Phony Foreign Threats to the US Power Grid

Fear-mongering is longstanding US policy that accompanies its geopolitical agenda.

The late Nobel laureate Harold Pinter described how the US operates worldwide, saying its ultimatum to other countries is “(k)iss my arse or I’ll kick your head in.” 

Domestic policy is much the same. US hegemony tolerates no opposition, demands subservience.

Pinter added that Washington “doesn’t give a damn about the UN, international law or critical dissent, which it regards as impotent and irrelevant.”

Both right wings of the US war party need enemies to advance their imperial agenda.

They don’t exist so they’re invented — fear-mongering a tactic used time and again to manipulate the public mind.

No matter how often most Americans were duped by earlier phony threats, they’re easy marks to be fooled again — why the late Gore Vidal described America an “the United States of amnesia.”

The last oral historian Studs Terkel corrected him, saying:

“Gore, it’s not the United States of amnesia. It’s the United States of alzheimer’s.”

Invented US enemies are falsely accused of all sorts of things they had nothing to do with.

Endless repetition by establishment media manipulates most people to believe almost anything, no matter how implausible.

Along with the Trump regime’s war of words on China, DJT declared a nonexistent national emergency threat to national security by executive order to protect the nation’s power grid from cyber-attacks by Russia, China, or other US adversaries.

Phony threats to the US power grid surfaced before.
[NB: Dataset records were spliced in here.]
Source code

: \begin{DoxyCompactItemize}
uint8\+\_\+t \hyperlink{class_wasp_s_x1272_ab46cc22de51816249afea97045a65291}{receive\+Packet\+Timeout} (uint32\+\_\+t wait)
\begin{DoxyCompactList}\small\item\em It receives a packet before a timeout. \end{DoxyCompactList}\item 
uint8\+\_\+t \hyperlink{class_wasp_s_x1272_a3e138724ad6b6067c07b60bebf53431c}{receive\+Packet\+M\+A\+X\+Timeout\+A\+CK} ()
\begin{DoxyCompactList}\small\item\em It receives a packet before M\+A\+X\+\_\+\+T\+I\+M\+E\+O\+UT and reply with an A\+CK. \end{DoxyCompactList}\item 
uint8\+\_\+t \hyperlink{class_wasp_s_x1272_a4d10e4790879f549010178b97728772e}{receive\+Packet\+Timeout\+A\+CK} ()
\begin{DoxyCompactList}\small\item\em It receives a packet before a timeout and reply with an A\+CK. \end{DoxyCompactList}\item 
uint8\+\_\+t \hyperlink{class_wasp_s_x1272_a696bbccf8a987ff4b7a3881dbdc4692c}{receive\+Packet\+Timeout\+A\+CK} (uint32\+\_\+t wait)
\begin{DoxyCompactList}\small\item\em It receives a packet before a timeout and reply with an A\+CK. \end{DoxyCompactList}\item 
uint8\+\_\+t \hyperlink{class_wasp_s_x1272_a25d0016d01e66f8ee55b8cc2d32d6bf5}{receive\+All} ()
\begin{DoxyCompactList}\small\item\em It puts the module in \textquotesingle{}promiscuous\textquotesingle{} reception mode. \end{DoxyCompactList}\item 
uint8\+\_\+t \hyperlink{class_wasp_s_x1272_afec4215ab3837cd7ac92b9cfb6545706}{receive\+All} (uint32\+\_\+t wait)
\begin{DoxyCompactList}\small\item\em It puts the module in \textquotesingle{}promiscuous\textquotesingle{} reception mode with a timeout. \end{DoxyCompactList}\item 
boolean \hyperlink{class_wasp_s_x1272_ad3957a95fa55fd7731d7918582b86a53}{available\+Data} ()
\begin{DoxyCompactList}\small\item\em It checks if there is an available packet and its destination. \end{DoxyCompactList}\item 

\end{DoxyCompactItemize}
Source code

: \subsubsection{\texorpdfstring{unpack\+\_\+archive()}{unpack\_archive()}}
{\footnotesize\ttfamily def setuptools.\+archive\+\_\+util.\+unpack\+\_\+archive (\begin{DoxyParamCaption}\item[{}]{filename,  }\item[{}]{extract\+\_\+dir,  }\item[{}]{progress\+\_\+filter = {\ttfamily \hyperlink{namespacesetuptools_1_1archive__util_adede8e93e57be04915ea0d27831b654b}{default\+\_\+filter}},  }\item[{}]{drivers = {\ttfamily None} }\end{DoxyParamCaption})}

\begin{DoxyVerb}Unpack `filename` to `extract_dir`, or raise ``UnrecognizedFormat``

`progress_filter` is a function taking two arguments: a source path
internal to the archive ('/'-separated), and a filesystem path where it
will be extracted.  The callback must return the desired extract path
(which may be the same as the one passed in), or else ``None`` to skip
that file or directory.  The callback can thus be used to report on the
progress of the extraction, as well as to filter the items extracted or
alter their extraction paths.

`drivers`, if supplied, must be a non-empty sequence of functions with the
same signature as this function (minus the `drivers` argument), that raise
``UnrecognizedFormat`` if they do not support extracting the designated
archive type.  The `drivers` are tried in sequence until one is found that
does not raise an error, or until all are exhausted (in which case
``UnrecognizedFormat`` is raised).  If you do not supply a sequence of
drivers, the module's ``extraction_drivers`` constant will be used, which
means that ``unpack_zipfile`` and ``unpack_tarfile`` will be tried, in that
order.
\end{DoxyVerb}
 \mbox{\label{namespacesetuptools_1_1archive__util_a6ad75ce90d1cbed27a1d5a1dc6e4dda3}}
In 2009, the UK Telegraph falsely claimed “cyberspies from China and Russia have hacked into the US electricity grid (with) hidden software that could be used to disrupt power supplies,” citing unnamed officials.

Nothing of the sort occurred.

Around the same time, the Wall Street Journal reported that unnamed Obama regime officials said “(t)he Chinese have attempted to map our infrastructure, such as the electrical grid.”

“So have the Russians,” implying they have attacking it in mind. No cyber or other attacks occurred.

In mid-2017, the Washington Post falsely claimed that “(h)ackers allied with the Russian government have devised a cyberweapon that has the potential to be the most disruptive yet against electric systems that Americans depend on for daily life, according to US researchers,” adding:

CrashOverride malware “could be deployed against US electric transmission and distribution systems with devastating effect.”

“Russian government hackers have shown their interest in targeting US energy and other utility systems.”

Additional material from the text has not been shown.